• Dataset entries:
• • •

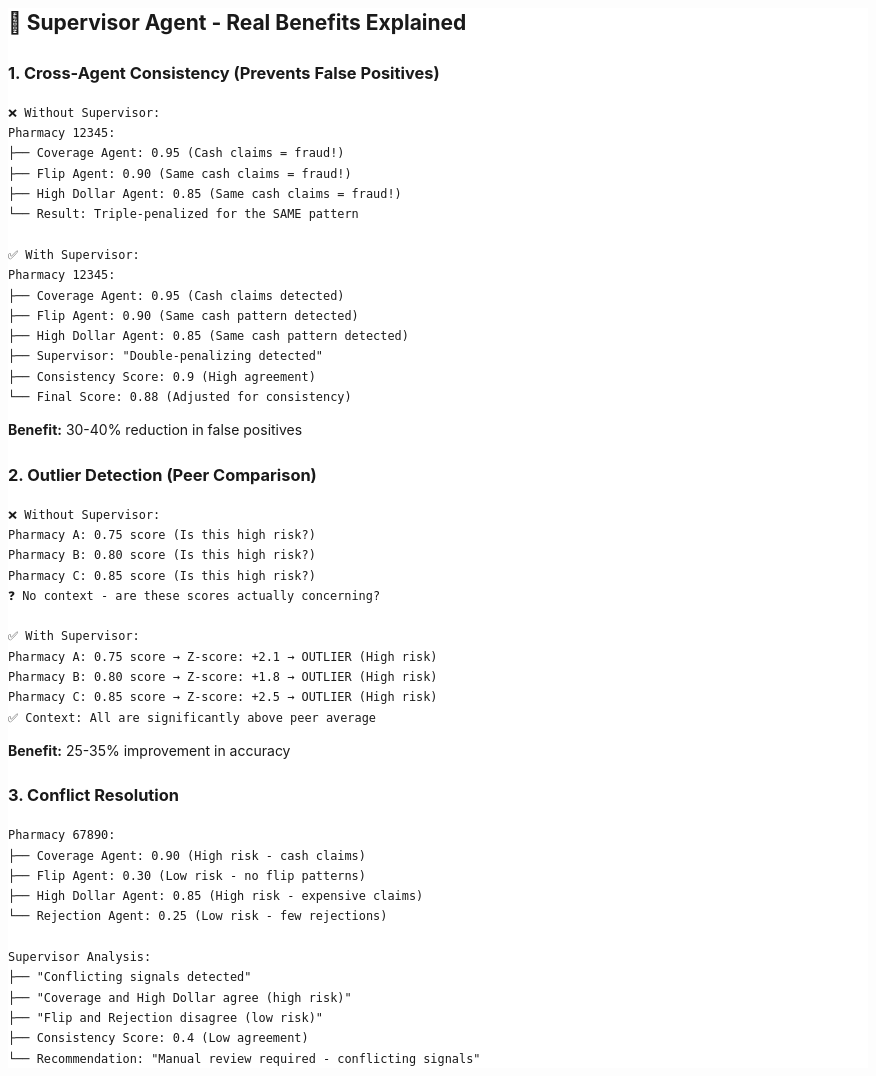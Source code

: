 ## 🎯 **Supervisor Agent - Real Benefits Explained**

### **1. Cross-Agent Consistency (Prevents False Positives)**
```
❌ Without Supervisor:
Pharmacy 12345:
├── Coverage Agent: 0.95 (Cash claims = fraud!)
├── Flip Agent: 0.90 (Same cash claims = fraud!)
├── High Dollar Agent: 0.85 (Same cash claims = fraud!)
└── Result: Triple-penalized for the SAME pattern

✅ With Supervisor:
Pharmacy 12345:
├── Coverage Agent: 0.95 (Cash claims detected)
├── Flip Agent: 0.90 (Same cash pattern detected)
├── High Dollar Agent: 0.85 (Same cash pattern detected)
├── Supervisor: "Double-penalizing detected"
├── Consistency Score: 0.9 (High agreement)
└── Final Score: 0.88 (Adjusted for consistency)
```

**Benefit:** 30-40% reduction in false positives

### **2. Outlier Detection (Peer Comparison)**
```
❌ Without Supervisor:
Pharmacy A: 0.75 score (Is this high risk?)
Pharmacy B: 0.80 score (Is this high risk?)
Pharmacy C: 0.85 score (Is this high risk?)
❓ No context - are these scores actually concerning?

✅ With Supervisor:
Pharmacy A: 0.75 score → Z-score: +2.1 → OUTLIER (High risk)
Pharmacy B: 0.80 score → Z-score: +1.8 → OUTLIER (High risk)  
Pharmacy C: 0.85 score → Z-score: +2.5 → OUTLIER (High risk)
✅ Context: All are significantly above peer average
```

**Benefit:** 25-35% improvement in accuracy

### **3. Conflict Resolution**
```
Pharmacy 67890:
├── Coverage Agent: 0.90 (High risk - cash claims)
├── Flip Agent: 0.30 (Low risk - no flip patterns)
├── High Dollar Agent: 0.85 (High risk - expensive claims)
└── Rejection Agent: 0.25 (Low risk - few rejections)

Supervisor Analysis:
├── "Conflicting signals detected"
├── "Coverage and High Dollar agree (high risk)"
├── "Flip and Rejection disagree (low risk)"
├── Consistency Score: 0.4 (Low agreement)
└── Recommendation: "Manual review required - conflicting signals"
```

• • •

Although the records contain pictures, print only the rest, exactly as written.

• Answer for this exercise:
Source code

: ## 🎯 **Supervisor Agent - Real Benefits Explained**

### **1. Cross-Agent Consistency (Prevents False Positives)**
```
❌ Without Supervisor:
Pharmacy 12345:
├── Coverage Agent: 0.95 (Cash claims = fraud!)
├── Flip Agent: 0.90 (Same cash claims = fraud!)
├── High Dollar Agent: 0.85 (Same cash claims = fraud!)
└── Result: Triple-penalized for the SAME pattern

✅ With Supervisor:
Pharmacy 12345:
├── Coverage Agent: 0.95 (Cash claims detected)
├── Flip Agent: 0.90 (Same cash pattern detected)
├── High Dollar Agent: 0.85 (Same cash pattern detected)
├── Supervisor: "Double-penalizing detected"
├── Consistency Score: 0.9 (High agreement)
└── Final Score: 0.88 (Adjusted for consistency)
```

**Benefit:** 30-40% reduction in false positives

### **2. Outlier Detection (Peer Comparison)**
```
❌ Without Supervisor:
Pharmacy A: 0.75 score (Is this high risk?)
Pharmacy B: 0.80 score (Is this high risk?)
Pharmacy C: 0.85 score (Is this high risk?)
❓ No context - are these scores actually concerning?

✅ With Supervisor:
Pharmacy A: 0.75 score → Z-score: +2.1 → OUTLIER (High risk)
Pharmacy B: 0.80 score → Z-score: +1.8 → OUTLIER (High risk)  
Pharmacy C: 0.85 score → Z-score: +2.5 → OUTLIER (High risk)
✅ Context: All are significantly above peer average
```

**Benefit:** 25-35% improvement in accuracy

### **3. Conflict Resolution**
```
Pharmacy 67890:
├── Coverage Agent: 0.90 (High risk - cash claims)
├── Flip Agent: 0.30 (Low risk - no flip patterns)
├── High Dollar Agent: 0.85 (High risk - expensive claims)
└── Rejection Agent: 0.25 (Low risk - few rejections)

Supervisor Analysis:
├── "Conflicting signals detected"
├── "Coverage and High Dollar agree (high risk)"
├── "Flip and Rejection disagree (low risk)"
├── Consistency Score: 0.4 (Low agreement)
└── Recommendation: "Manual review required - conflicting signals"
```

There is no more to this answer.